デマ04:子どもは風の子。感染を繰り返して強くなる。手洗いにマスクで病原体から遠ざけていたから、かえって感染症に弱くなるんだ。感染対策など無用である。

いったいいつから「子どもは感染するたびに強くなる」などというデマが常識のように語られるようになったのだろう。いろんなデマがあるが、子どもにとって有害である点では、これこそ最悪のデマである。子どもは感染しても強くなったりはしない。ワクチンが普及する1950年代まで、5人兄弟姉妹のうち、2人か3人は7歳を迎える前に感染症で死亡していた(だから七五三を祝ったのだ)。実態は「運も含めて強い子だけが生き残る」である。
気になるのは、反ワクチン運動の影響なのか、麻疹のワクチン接種率まで落ちていることだ。このままだと、1950年以前の世界に逆もどりしかねない。ノーワクチンで麻疹に感染する子どもが増えるのは危険である。麻疹は急性期も辛いが、感染することで免疫の記憶がリセットされてしまうことがわかっており、あらゆる感染症に弱くなる。感染症で命を落とした子どもの半数は、麻疹と麻疹の合併症によるものだと言われている。しかも、感染時にウイルスが脳に侵入していると、年数がたってからSSPE(亜急性硬化性全脳炎)を発症することがある。

20世紀に人類が手にした強力な武器が抗生物質とワクチンである。この二つが子どもの死亡率を押し下げ、平均寿命をのばしただけで、感染を繰り返して強くなったわけではない。手洗いやマスクで感染を防げるのだから、絶対に防いだほうが子どものためである。これは、大人になってからも、高齢者になってからも効いてくる。

デマ05:弱い個体が死ぬのは仕方がない。規則正しい生活とバランスのとれた食事で免疫力を鍛えていれば、こんなのはただの風邪で終わる。現に私は一度感染したが、インフルエンザよりも軽いくらいだった。

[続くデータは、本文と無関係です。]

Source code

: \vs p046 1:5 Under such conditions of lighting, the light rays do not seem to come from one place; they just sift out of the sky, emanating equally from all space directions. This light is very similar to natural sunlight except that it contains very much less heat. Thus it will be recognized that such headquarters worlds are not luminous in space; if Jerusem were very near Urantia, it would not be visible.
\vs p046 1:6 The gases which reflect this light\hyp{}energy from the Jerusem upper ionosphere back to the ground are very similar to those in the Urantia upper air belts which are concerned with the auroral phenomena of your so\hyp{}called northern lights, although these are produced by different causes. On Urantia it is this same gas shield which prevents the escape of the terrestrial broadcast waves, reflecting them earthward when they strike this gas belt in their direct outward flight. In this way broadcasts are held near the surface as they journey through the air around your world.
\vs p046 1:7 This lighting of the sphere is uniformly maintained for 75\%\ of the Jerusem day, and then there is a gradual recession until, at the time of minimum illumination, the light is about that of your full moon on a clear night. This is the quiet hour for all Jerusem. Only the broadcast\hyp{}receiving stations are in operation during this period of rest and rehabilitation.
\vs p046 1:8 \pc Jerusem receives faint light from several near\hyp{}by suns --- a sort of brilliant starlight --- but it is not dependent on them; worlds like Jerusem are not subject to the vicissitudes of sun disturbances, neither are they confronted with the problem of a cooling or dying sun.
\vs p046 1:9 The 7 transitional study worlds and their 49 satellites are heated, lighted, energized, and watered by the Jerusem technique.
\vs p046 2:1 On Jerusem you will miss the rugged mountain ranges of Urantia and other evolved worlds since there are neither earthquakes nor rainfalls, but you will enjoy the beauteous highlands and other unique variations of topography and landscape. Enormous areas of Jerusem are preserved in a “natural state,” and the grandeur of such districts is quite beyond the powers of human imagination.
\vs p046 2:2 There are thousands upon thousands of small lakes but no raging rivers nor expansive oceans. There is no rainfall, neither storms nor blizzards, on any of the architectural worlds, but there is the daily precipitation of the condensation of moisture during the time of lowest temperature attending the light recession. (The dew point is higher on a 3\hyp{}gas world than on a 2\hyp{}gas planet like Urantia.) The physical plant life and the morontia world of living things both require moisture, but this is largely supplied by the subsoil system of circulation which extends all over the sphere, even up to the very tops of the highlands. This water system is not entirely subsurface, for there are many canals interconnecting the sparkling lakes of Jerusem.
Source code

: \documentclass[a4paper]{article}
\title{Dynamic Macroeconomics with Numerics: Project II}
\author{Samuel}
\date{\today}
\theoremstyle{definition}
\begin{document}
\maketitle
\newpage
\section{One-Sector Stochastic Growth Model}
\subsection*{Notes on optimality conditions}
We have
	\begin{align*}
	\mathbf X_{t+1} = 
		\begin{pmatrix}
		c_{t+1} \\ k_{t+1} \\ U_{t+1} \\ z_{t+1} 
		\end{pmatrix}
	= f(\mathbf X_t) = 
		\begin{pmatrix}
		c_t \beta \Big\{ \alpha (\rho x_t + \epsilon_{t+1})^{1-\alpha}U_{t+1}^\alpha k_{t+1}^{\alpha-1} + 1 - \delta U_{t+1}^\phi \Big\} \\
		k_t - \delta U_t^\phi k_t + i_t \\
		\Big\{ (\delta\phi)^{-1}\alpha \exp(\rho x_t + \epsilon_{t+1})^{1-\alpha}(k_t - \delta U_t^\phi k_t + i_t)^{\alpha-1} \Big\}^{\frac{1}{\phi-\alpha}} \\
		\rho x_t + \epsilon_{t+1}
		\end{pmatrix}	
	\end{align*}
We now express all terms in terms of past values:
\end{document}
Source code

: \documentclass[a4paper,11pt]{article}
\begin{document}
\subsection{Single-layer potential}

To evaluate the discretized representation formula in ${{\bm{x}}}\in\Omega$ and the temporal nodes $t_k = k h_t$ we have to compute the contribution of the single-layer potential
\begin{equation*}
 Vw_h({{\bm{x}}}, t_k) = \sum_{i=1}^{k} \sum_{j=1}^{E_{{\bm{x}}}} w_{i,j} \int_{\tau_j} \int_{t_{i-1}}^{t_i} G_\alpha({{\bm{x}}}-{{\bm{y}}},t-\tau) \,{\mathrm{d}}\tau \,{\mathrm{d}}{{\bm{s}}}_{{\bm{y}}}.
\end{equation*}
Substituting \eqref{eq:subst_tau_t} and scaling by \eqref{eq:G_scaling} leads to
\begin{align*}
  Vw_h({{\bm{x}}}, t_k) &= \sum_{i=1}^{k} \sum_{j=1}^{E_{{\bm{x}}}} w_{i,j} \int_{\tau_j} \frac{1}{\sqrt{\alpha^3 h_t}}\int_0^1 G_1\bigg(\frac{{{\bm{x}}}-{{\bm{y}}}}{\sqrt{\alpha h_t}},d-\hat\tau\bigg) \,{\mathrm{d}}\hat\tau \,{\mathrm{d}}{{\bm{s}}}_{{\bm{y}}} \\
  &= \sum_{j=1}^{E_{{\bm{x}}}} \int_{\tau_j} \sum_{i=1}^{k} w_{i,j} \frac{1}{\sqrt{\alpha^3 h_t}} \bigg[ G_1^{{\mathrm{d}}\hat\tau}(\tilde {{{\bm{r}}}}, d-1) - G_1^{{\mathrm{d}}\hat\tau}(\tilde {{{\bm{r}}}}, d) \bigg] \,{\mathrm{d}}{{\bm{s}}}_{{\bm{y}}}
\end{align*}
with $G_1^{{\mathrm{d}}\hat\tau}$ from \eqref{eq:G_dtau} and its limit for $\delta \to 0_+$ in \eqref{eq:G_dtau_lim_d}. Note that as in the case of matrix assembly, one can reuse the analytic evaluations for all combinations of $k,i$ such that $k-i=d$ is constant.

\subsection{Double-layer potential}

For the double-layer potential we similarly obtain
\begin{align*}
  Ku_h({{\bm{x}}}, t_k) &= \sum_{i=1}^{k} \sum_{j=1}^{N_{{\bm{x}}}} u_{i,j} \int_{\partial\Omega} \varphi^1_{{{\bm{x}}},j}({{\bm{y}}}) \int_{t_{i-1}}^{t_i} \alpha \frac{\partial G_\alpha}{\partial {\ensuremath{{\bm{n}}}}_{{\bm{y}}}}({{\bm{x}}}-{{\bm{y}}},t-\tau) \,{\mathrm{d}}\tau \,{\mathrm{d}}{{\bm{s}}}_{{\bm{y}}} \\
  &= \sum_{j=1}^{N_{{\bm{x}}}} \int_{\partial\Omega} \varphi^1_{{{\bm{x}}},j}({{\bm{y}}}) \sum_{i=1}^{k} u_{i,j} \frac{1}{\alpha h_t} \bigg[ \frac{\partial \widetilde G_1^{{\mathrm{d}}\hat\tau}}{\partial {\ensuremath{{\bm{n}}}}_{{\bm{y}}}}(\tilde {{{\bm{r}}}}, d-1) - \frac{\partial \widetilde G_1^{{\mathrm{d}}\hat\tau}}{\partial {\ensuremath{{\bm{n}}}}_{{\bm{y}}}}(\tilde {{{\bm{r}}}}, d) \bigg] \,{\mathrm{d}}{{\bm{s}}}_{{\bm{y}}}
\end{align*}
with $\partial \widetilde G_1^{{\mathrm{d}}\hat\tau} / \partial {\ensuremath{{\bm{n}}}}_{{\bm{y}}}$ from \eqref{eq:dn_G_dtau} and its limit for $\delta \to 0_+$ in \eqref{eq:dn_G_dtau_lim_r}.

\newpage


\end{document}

2022年から2023年5月までの間に感染した人の「軽かった」は信用してはいけないものの典型だ。軽く済む要素が揃っていたからである。第一に、ワクチン接種から日数があまりたっていない。そして第二に、この間は公共の場でマスクをするのが当然だった時代で、空間中に浮遊するIRPs(感染性呼吸器粒子)が極めて少なかった。全員が「ワクチンをうってマスクをする」ことができていたから、曝露するウイルス量も少なかったということである。
いまはまるで違う。最初の2回接種で終わっている人は、もう3年が経過しているからワクチンの効果は期待できない上に、「陽性? まあでも、たいしたことないなら、会社に出てこい」と言われていたり、「熱もたいしたことないし、旅行には行こう」と新幹線に乗っていたりする人が多く出ているので、曝露するウイルス量が激増している(Community Viral Loadが高い)。とくにブースターを接種していない人は、軽く終わらない可能性が高いと思ったほうがいい。現に、いまでも人工呼吸器管理になる人はいる。
そして何を勘違いしているのかよくわからないが、規則正しい生活とバランスのとれた食事で感染を防げたり、軽症で済ませたりできるなら、マジで医者はいらん。私は命題を理解していない思考のバグを疑っている。
「生活が乱れていると免疫が低下する」
というのは正しいが、だからといって
「生活を正せば免疫が強くなる」
というわけではない。裏は必ずしも真ならず、である。勝手な拡大解釈だ。それに、ムダに免疫が強くなると、自己免疫疾患になるリスクさえある。
また、「軽症で済んだ」という認識が間違っている。「急性期の免疫反応が軽かった」というだけであって、ウイルスの影響が軽いかどうかまではわからない。新型コロナウイルスは免疫反応を回避する能力に長けているから、感染したのに熱が出ないとか咽頭痛もないというほうが怖いのだ。高い確率で免疫がウイルスを叩けないでいるということだからである。この場合、ぬくぬくと体内で感染を続けるから、ある日突然、心筋梗塞や脳梗塞や糖尿病を発症したりなど、大きな健康被害が出ることになりやすい。

[PCR編]

デマ06:オレンジジュースでも陽性になるPCR検査で、ただの風邪をコロナ患者に仕立てている茶番

いまだにこれを信じている人がいることこそが茶番だ。こう主張する人が持ち出しているのが抗原検査キットである。PCR検査と抗原検査の区別もついていない。
抗原検査は抗原(ウイルスのタンパク質)を検出する仕組みである。化学的検出なので、強い酸性の液体でも線が出てしまう。対して、PCR検査はウイルスのRNAを増幅によって検出する装置であり、まるで違うものだ。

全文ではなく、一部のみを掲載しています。